James Blunt’s stratospheric and against-the-odds rise to global fame in 2005 with You’re Beautiful – and the resulting backlash that saw him pilloried as a posh pariah by the tabloids and the pop establishment. Damon Albarn refused to be photographed with him, Paul Weller preferred to eat his own faeces than work with him, Lily Allen went for the rhyming slang of his surname and even then-little Charlotte Church weighed in via The Telegraph:
“He’s awful posh. I don’t like him.”
Blunt also claims Mick Jagger refused to shake his hand at the Brit Awards and that his father told Chris Martin, who went to Sherborne School, that “the least he could do was to stick up for another posh t—”. Blunt then writes: “Chris took to the podium and said, ‘Would everyone stop being so mean to James Blunt?’”
Are his musical peers still mean to him?
“Not really. I think eventually they thought: ‘OK, he’s still around!’ People have moved on.”
Really? Even Albarn?
A quizzical eyebrow. “I thought he was dead.”

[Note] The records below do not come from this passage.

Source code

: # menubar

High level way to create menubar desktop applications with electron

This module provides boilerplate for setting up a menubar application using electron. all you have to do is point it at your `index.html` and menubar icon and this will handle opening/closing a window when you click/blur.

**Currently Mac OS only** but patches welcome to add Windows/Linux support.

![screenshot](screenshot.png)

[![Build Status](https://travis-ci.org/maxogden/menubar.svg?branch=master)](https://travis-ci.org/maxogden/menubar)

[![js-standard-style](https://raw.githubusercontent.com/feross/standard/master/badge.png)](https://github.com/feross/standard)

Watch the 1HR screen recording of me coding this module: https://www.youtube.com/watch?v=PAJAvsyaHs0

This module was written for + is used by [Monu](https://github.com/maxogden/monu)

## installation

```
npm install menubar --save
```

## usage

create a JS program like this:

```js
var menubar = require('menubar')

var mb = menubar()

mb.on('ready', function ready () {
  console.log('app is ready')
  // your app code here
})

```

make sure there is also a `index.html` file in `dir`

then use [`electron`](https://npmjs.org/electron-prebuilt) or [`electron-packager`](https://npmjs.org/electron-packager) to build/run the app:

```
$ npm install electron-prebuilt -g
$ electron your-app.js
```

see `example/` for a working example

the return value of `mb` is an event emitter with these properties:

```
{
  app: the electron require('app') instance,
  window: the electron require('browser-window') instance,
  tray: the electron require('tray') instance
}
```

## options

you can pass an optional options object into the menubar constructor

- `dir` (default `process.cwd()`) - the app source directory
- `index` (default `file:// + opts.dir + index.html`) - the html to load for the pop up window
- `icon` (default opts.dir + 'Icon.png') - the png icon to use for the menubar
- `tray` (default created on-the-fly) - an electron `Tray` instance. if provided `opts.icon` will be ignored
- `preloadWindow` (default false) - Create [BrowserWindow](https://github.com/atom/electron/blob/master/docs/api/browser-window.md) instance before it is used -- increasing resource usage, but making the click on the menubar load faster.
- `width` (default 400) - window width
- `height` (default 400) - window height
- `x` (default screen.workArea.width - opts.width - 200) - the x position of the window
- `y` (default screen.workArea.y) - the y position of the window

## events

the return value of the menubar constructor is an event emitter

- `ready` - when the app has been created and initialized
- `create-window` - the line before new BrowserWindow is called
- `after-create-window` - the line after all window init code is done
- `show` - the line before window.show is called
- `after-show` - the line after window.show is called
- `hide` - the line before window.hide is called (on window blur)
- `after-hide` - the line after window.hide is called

In fact when it comes to Albarn, according to the “non-memoir”, it was Blunt who had the last laugh. At the 2005 Q Awards, Albarn and Blunt were seated next to each other and were up for the same award, Best New Act. Blunt writes, with barely restrained glee:
“Albarn turned his seat away and refused to speak to me for the entire three-hour ceremony. When the awards ended, I tapped him on the shoulder and told him that I thought he was a genius, that I loved his album Demon Days, and that I was sorry he didn’t feel confident enough to talk to him. And with that, carrying the award, I left.”